■ **EXERCISE OBJECTIVE**: Please write out the lines of the data exactly, beginning with the first and ending with the line containing "- **SaasPlatformsManagement.jsx** - Platform"; leave the pictures behind.

■ **RECORDS SUPPLIED**:
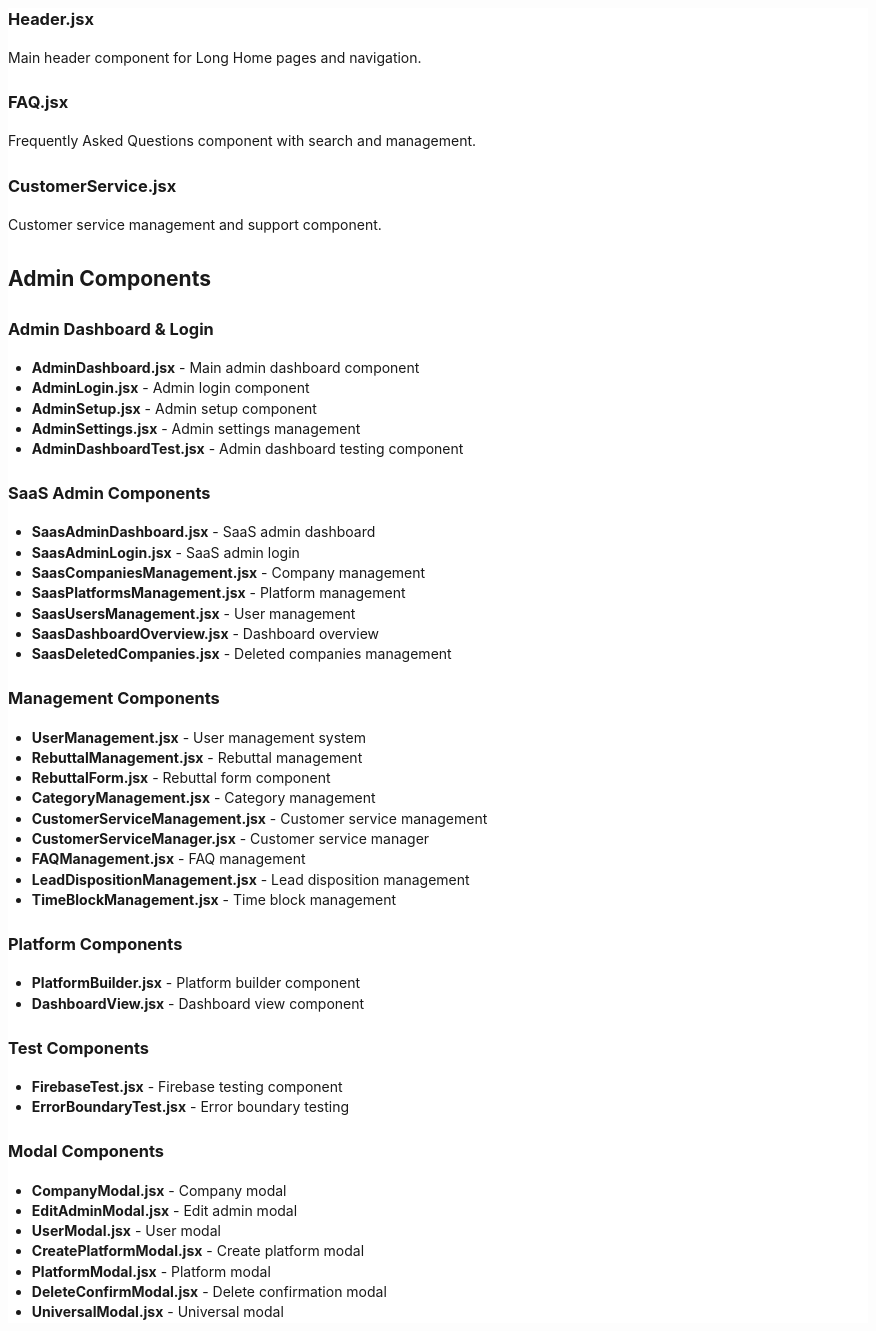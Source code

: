 ### Header.jsx
Main header component for Long Home pages and navigation.

### FAQ.jsx
Frequently Asked Questions component with search and management.

### CustomerService.jsx
Customer service management and support component.

## Admin Components

### Admin Dashboard & Login
- **AdminDashboard.jsx** - Main admin dashboard component
- **AdminLogin.jsx** - Admin login component
- **AdminSetup.jsx** - Admin setup component
- **AdminSettings.jsx** - Admin settings management
- **AdminDashboardTest.jsx** - Admin dashboard testing component

### SaaS Admin Components
- **SaasAdminDashboard.jsx** - SaaS admin dashboard
- **SaasAdminLogin.jsx** - SaaS admin login
- **SaasCompaniesManagement.jsx** - Company management
- **SaasPlatformsManagement.jsx** - Platform management
- **SaasUsersManagement.jsx** - User management
- **SaasDashboardOverview.jsx** - Dashboard overview
- **SaasDeletedCompanies.jsx** - Deleted companies management

### Management Components
- **UserManagement.jsx** - User management system
- **RebuttalManagement.jsx** - Rebuttal management
- **RebuttalForm.jsx** - Rebuttal form component
- **CategoryManagement.jsx** - Category management
- **CustomerServiceManagement.jsx** - Customer service management
- **CustomerServiceManager.jsx** - Customer service manager
- **FAQManagement.jsx** - FAQ management
- **LeadDispositionManagement.jsx** - Lead disposition management
- **TimeBlockManagement.jsx** - Time block management

### Platform Components
- **PlatformBuilder.jsx** - Platform builder component
- **DashboardView.jsx** - Dashboard view component

### Test Components
- **FirebaseTest.jsx** - Firebase testing component
- **ErrorBoundaryTest.jsx** - Error boundary testing

### Modal Components
- **CompanyModal.jsx** - Company modal
- **EditAdminModal.jsx** - Edit admin modal
- **UserModal.jsx** - User modal
- **CreatePlatformModal.jsx** - Create platform modal
- **PlatformModal.jsx** - Platform modal
- **DeleteConfirmModal.jsx** - Delete confirmation modal
- **UniversalModal.jsx** - Universal modal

■ **SOLUTION**:
Source code

: ### Header.jsx
Main header component for Long Home pages and navigation.

### FAQ.jsx
Frequently Asked Questions component with search and management.

### CustomerService.jsx
Customer service management and support component.

## Admin Components

### Admin Dashboard & Login
- **AdminDashboard.jsx** - Main admin dashboard component
- **AdminLogin.jsx** - Admin login component
- **AdminSetup.jsx** - Admin setup component
- **AdminSettings.jsx** - Admin settings management
- **AdminDashboardTest.jsx** - Admin dashboard testing component

### SaaS Admin Components
- **SaasAdminDashboard.jsx** - SaaS admin dashboard
- **SaasAdminLogin.jsx** - SaaS admin login
- **SaasCompaniesManagement.jsx** - Company management
- **SaasPlatformsManagement.jsx** - Platform management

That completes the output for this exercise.